'''

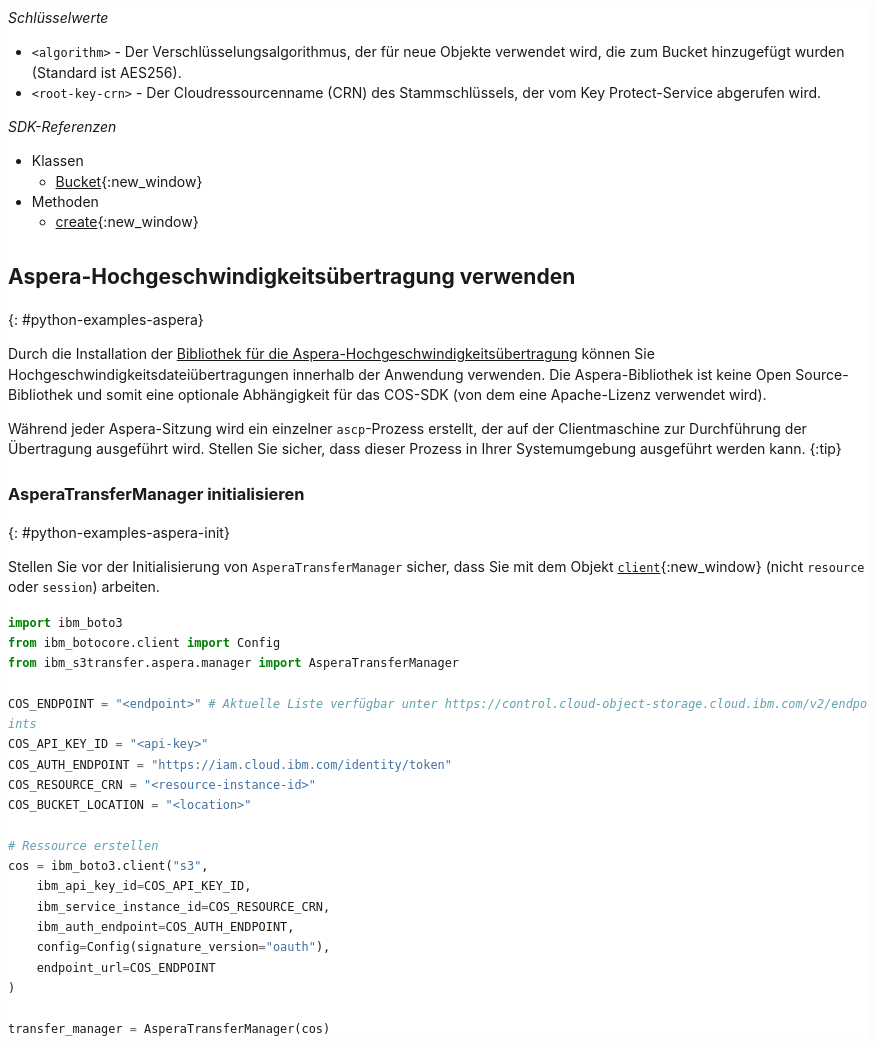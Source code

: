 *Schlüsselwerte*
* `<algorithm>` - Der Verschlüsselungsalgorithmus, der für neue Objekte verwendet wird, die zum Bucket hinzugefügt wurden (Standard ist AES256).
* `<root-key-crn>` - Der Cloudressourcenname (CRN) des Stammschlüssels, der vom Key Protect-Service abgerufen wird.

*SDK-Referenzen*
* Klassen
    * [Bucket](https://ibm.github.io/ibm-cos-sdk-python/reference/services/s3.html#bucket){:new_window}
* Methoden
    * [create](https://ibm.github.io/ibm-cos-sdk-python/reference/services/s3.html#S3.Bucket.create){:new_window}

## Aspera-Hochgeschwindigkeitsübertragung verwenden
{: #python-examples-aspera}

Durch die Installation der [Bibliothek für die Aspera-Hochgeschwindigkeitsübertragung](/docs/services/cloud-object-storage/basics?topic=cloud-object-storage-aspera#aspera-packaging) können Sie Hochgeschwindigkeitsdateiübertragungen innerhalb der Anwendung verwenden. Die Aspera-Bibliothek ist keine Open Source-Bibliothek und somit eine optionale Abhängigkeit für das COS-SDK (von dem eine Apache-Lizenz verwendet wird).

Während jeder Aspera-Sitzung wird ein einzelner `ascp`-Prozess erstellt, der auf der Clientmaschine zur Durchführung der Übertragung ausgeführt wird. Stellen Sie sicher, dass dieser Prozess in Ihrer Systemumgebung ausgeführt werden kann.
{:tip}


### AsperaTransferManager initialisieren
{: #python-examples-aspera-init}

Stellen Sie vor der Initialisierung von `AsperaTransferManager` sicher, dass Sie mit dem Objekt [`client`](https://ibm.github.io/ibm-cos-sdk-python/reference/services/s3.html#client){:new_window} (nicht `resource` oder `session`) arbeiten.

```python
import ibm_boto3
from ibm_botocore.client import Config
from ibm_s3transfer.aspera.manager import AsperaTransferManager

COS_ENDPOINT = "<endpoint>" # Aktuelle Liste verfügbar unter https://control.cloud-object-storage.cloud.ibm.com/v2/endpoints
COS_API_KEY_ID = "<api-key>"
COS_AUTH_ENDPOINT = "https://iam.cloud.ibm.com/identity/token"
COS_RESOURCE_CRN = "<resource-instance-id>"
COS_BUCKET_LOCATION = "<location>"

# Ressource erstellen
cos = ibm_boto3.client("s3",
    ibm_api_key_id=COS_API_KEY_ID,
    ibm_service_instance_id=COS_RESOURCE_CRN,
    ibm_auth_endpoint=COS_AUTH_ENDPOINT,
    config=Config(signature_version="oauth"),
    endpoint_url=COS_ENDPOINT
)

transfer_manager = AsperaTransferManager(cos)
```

'''

§ **EXERCISE PROMPT**: Find the word "verwenden" in the listing above. Copy each line where it appears.

§ **TASK RESULT**:
## Aspera-Hochgeschwindigkeitsübertragung verwenden
Durch die Installation der [Bibliothek für die Aspera-Hochgeschwindigkeitsübertragung](/docs/services/cloud-object-storage/basics?topic=cloud-object-storage-aspera#aspera-packaging) können Sie Hochgeschwindigkeitsdateiübertragungen innerhalb der Anwendung verwenden. Die Aspera-Bibliothek ist keine Open Source-Bibliothek und somit eine optionale Abhängigkeit für das COS-SDK (von dem eine Apache-Lizenz verwendet wird).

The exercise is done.